NBAA Commends Steve Dickson for His Leadership at FAA
National Business Aviation Association (NBAA) president and CEO, Ed Bolen, issues the following statement in response to the announcement that Federal Aviation Administration (FAA) administrator, Stephen Dickson, who has served in his role since July 2019, will retire, effective March 31.
“Our country has been extremely fortunate to have Steve Dickson as FAA administrator during one of the most challenging periods in the history of the agency,” says Bolen. “We thank Steve for his leadership, integrity, experience and expertise, which made a profound difference when our country needed it the most. His leadership on critical issues, including safety, innovation, workforce and sustainability, will leave an enduring legacy.”
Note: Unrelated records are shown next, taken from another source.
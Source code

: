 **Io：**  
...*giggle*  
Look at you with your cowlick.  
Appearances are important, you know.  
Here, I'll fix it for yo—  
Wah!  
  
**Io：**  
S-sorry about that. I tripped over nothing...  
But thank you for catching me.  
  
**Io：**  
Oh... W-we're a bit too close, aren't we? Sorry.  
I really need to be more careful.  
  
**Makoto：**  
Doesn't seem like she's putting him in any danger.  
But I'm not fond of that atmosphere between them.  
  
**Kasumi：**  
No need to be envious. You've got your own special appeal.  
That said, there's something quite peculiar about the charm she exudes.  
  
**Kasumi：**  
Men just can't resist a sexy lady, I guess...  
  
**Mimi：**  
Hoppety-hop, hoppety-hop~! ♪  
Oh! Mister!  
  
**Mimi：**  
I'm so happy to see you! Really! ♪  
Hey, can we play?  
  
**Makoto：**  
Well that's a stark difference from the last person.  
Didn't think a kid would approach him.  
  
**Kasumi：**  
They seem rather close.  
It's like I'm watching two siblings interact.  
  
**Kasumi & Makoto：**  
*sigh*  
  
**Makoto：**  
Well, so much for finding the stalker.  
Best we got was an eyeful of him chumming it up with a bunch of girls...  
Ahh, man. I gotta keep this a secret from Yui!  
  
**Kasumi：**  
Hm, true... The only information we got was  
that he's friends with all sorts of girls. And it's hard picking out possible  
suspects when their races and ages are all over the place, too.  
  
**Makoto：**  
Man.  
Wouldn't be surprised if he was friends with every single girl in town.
Dickson was instrumental in the development of SFAR 118 and other initiatives to support the nation’s aviation industry during a critical period in the COVID-19 pandemic. His tenure at the FAA began in the wake of two fatal accidents involving the newly certified Boeing 737 MAX. As part of the agency’s approval for the airplane to return to service, Dickson personally flew the MAX to demonstrate its safety. His tenure has been defined by a drive to continually enhance the FAA’s safety culture.
In one of his first public appearances after becoming administrator, Dickson demonstrated his eagerness to engage with business-aviation stakeholders by speaking at NBAA’s National Safety Forum and Careers in Business Aviation Day during NBAA’s 2019 Business Aviation Convention & Exhibition (NBAA-BACE).
That spirit of engagement continued with Dickson’s participation in two NBAA Virtual Town Hall discussions, in 2020 and 2021, where he discussed various topics of importance to business-aviation stakeholders throughout the ongoing pandemic, as well as programs such as the Pilot Records Database.
Most recently, Dickson was a featured keynote speaker at the 2021 edition of NBAA-BACE, where he emphasized the importance of environmental sustainability and developing aviation infrastructure to support the safe rollout of emerging technologies, such as advanced air mobility and commercial spaceflight.
A former U.S. Air Force officer and F-15 fighter pilot, Dickson was named FAA administrator following an extensive career with Delta Air Lines, during which he also served as chairman of several industry stakeholder groups and federal advisory committees.